San Nicolò Mother Church, today dedicated to San Sebastiano 1693-1741; statues churchyard 1774 (exterior)
In the old city of Abola, in the Hyblaean mountains, the Mother Church, recorded in the Vatican annals with the name of St. Nicholas, was destroyed by the earthquake of 11 January 1693. Giovanna and Nicolò Pignatelli Aragona Cortés, marquises of Avola residing in Madrid, sent the Jesuit architect Angelo Italia (Licata 1628-Palermo 1700) from Palermo to rebuild the city near the coast and the Mutubè feudal land. On 16 March 1693, Italia began tracing the hexagonal perimeter of the new Avola and the two main roads: the perpendicular meeting of the north-south Cardo (Corso Garibaldi) and the east-west Decumanus (Corso Vittorio Emanuele) formed a cross and formed the city centre.
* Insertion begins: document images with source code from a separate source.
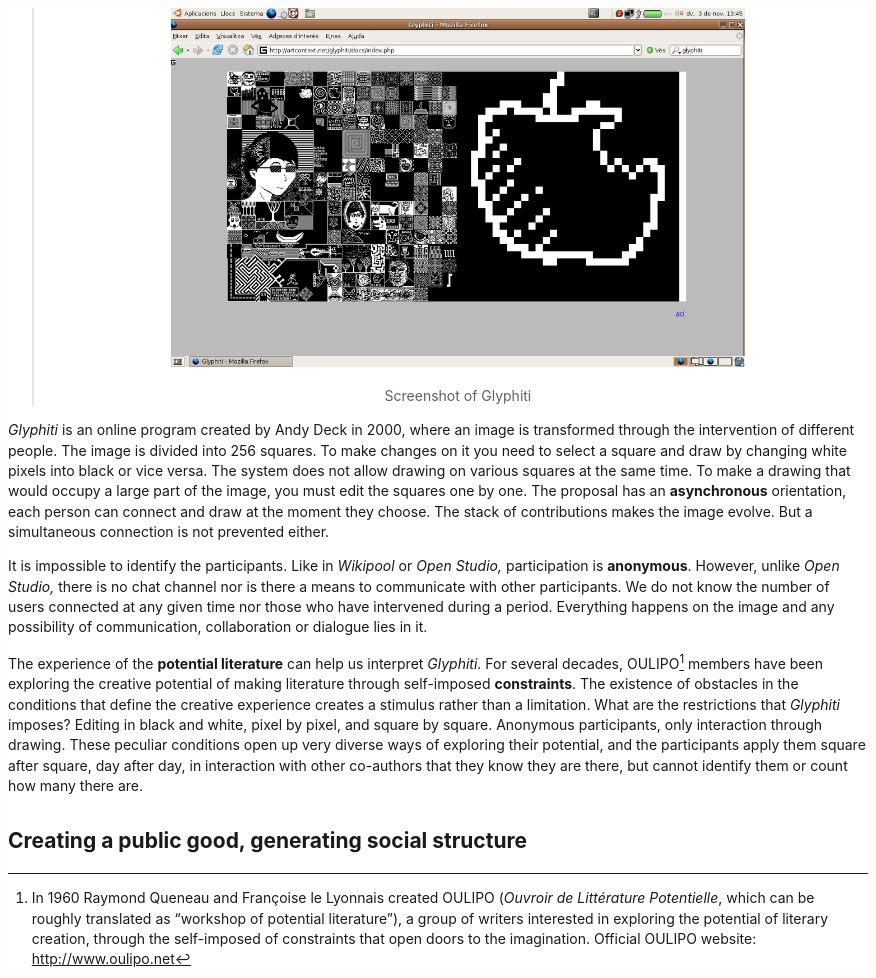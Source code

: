 > <p align="center"><img src="/img/blog/2021/img3_glyphiti.jpg" alt="Screenshot of Glyphiti" width="70%"></p> <p align="center">Screenshot of Glyphiti</p>

*Glyphiti* is an online program created by Andy Deck in 2000, where an image is transformed through the intervention of different people. The image is divided into 256 squares. To make changes on it you need to select a square and draw by changing white pixels into black or vice versa. The system does not allow drawing on various squares at the same time. To make a drawing that would occupy a large part of the image, you must edit the squares one by one. The proposal has an **asynchronous** orientation, each person can connect and draw at the moment they choose. The stack of contributions makes the image evolve. But a simultaneous connection is not prevented either.

It is impossible to identify the participants. Like in *Wikipool* or *Open Studio,* participation is **anonymous**. However, unlike *Open Studio,* there is no chat channel nor is there a means to communicate with other participants. We do not know the number of users connected at any given time nor those who have intervened during a period. Everything happens on the image and any possibility of communication, collaboration or dialogue lies in it.

The experience of the **potential literature** can help us interpret *Glyphiti*. For several decades, OULIPO[^7] members have been exploring the creative potential of making literature through self-imposed **constraints**. The existence of obstacles in the conditions that define the creative experience creates a stimulus rather than a limitation. What are the restrictions that *Glyphiti* imposes? Editing in black and white, pixel by pixel, and square by square. Anonymous participants, only interaction through drawing. These peculiar conditions open up very diverse ways of exploring their potential, and the participants apply them square after square, day after day, in interaction with other co-authors that they know they are there, but cannot identify them or count how many there are.

## Creating a public good, generating social structure


[^1]: “What do we understand by collective creation?” It is an interesting question, however I won't be responding it here. Not being obsessed with its answer was useful for us in the *GERMINADOR* process, to be able to collect a wide variety of proposals that we felt that they could be related.
[^2]: The *interaction scenario* or *use cases* is a technique defined by Alan Cooper. It is used in interaction design in which a fictitious situation is narrated and a person uses an interactive system as if it were a real case. This technique is designed to focus on the user instead of focusing on the producer, designer or technological issues. Here, I use the technique in order to recreate for the reader the subjective experience of the situations where the collective creation takes place.
[^3]: The www.freakmachine.co.uk website stopped functioning in 2017.
[^4]: This and other accounts that draw interaction scenarios are imaginary stories reconstructed on the basis of user experi­ence and knowledge on the characteristics of the program, and in some cases through observation participating in an eth­nographic research. The situations described are related to real experiences; however, they don't exactly match. They are reconstructed for the purpose of showing the characteristics that are desired to present.
[^5]: OpenStudio: <http://artcontext.net/act/00/openStudio>.
[^6]: Gylphiti: <http://artcontext.net/act/06/glyphiti>
[^7]: In 1960 Raymond Queneau and Françoise le Lyonnais created OULIPO (*Ouvroir de Littérature Potentielle*, which can be roughly translated as “workshop of potential literature”), a group of writers interested in exploring the potential of literary creation, through the self-imposed of constraints that open doors to the imagination. Official OULIPO website: <http://www.oulipo.net>
[^8]: There are two parameters to identify the characteristics of a good: whether it can be **excludable** (when it is prevented or can be prevented from being used); and whether it can generate **rivalry** or competition (when its use by someone reduces the available good). A **public good** is the one that is not excludable and it does not generate rivalry. The contents of *Wikipedia*, like any other digital publication, do not diminish when someone uses it. And for being under *copyleft* license, they are not excludable.
[^9]: You can find a description of the operation based on the structure of layers of an onion in free software development projects at: Ruben van Wendel de Joode, J. A. de Bruijn, and M. J. G. van Eeten. *Protecting the Virtual Commons: Self-Organizing Open Source Communities and Innovative Intellectual Property Regimes.* Asser Press: The Hague, 2003, p. 18-19. Available online at: <https://flosshub.org/62>
[^10]: The Palo Alto Research Center (PARC) was established in 1970 by Xerox Corp. During the seventies, some of the key technologies and concepts, important for the later development of personal computing, were developed in this centre, such as the graphical user interface based on windows, icons, menus and cursor; the mouse; local area network technology Ethernet or object-oriented programming.
[^11]: Between 1971 and 1972 Ray Tomlinson, who worked on the ARPANET project for the company Bolt Beranek and Newman (BBN), created the SNDMSG program, which allowed transferring a message to a remote computer.
[^12]: Between 1989 and 1991 Tim Berners Lee designed and developed the programs and protocols that configure the *Wold Wide Web* at CERN (European Organization for Nuclear Research), located in Geneva (Switzerland). The centre was then the main internet node in Europe.
[^13]: The *Mozilla Foundation* supports several free software projects related to internet. Official website: <http://www.mozilla.org>
[^14]: The black box metaphor is used in the social sciences to refer to a technology or system which we do not know how it operates. We know what goes in and what goes out, but we ignore or we don't pat attention to the processes that take place in between. Black boxes often open (sometimes unexpectedly and inconveniently) when a “technical problem” arises. But beyond the subaltern character that this would suggest, black boxes often contain social and political forces that shape our practices. I took the concept of “black box” from Bruno Latour’s article mentioned in the text.
[^15]: Most countries are covered by the Berne Convention, created in 1886 and updated in 1979. In the signatory states, it grants protection to the work originating in one of them. It also establishes the minimum protections granted to the author and includes moral rights (which the author retains even by assigning the patrimonial rights). The regulation of exploitation rights through the *copyright* is based on the laws derived from this convention. The “creative” use that the *copyleft* provides in order to guarantee the rights of the user comes from the same legal framework, as well.
[^16]: The Web 2.0 concept is presented by Tim O'Reilly and John Battelle at a conference in October 2004, and in the subsequent article: O'REILLY, Tim O'Reilly “What Is Web 2.0 Design Patterns and Business Models for the Next Generation of Software” 30-9-2005. <https://www.oreilly.com/pub/a/web2/archive/what-is-web-20.html>
[^17]: *[Flickr](https://www.flickr.com/)* offers the possibility of creating online photo albums. While personal albums are created, a shared photographic collection is also being created with the images that users decide to make publicly accessible. The keywords used to describe the photos function like a search engine. In March 2005 it was acquired by *Yahoo*.
[^18]: In 2021, the control of Internet services is concentrated in the hands of a group of corporations known as GAFAM, for the acronym of *Google*, *Apple*, *Facebook*, *Amazon* and *Microsoft*.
The architect created a square around the crossroads, the Piazza Maggiore (now Piazza Umberto I), for use as the public market, as in the old city. On the north-west side he placed the main holy building, the main church or Mother Church, in a dominant position opposite the palazzo belonging to the feudal lords, which was also the administrative centre of the marquisate. The following April 6th, in a corner of the insula chosen by A. Italia, the foundation stone for the Mother Church was laid with the first cemetery of the city, in the basement of the current churchyard.
Having established the foundations for the church, building began in 1696 with the proceeds of the tax on butchered meat and the aid of another plan attributable to the magister Antonio Mastrogiacomo (†1707) from Ferla. Architect Michelangelo Alessi of Syracuse continued the work until the 1830s.
He was responsible for the capitals in the main portal, the crest with three pots by Nicolò Pignatelli and the elevation of the church interior, built on a Latin cross with a nave and two aisles. In 1741, the dome cladding was completed by the magister Corrado Paternò of Avola, and the building was blessed and opened for worship.
The “tower façade” is of particular interest. Designed at the end of the seventeenth century, it anticipated similar late-baroque constructions built in the churches of the Val di Noto in the eighteenth century. The façade is in white stone from the mine known as the “Pirrera della Palma”. It is a straight structure in the Renaissance style. The first level is divided into five sections by responds with Tuscan capitals, and has two lateral niches with the statues of Our Lady of the Immaculate Conception and Saint Joseph with Baby Jesus. The Church of St. Sebastian in Ferla has minor portals with the same design thought to be by the same Mastrogiacomo. The whole façade is finished with an entablature with alternating metopes and triglyphs in the frieze, in the style of a Greek temple. Two spiralling scrolls connect the base of the structure to the second level which has Ionic columns. The third level, with Corinthian style capitals, contains the bell-chamber.
The most spectacular feature of the building is the sacristy, which is packed with baroque details. The area was marked off in 1774 by ten tall pedestals decorated with acanthus motifs in the rococo style and surmounted by statues in sandstone. Two of the pedestals, and their statues, were placed next to the main portal. At the end of the 1920s, six of these were removed because they were badly damaged. The bases with statues of the saints John the Baptist, Venera, Nicholas and Peter are currently located overlooking the former Strada Cassaro (Corso Garibaldi). Four pedestals were replaced in their original positions in 2004.
The door of the main portal is embossed copper, made in 1963 by Francesco Patanè from Acireale, and depicting The Seven Sacraments. In 1986 the Parish of the Great Church of St. Nicholas was named after St. Sebastian.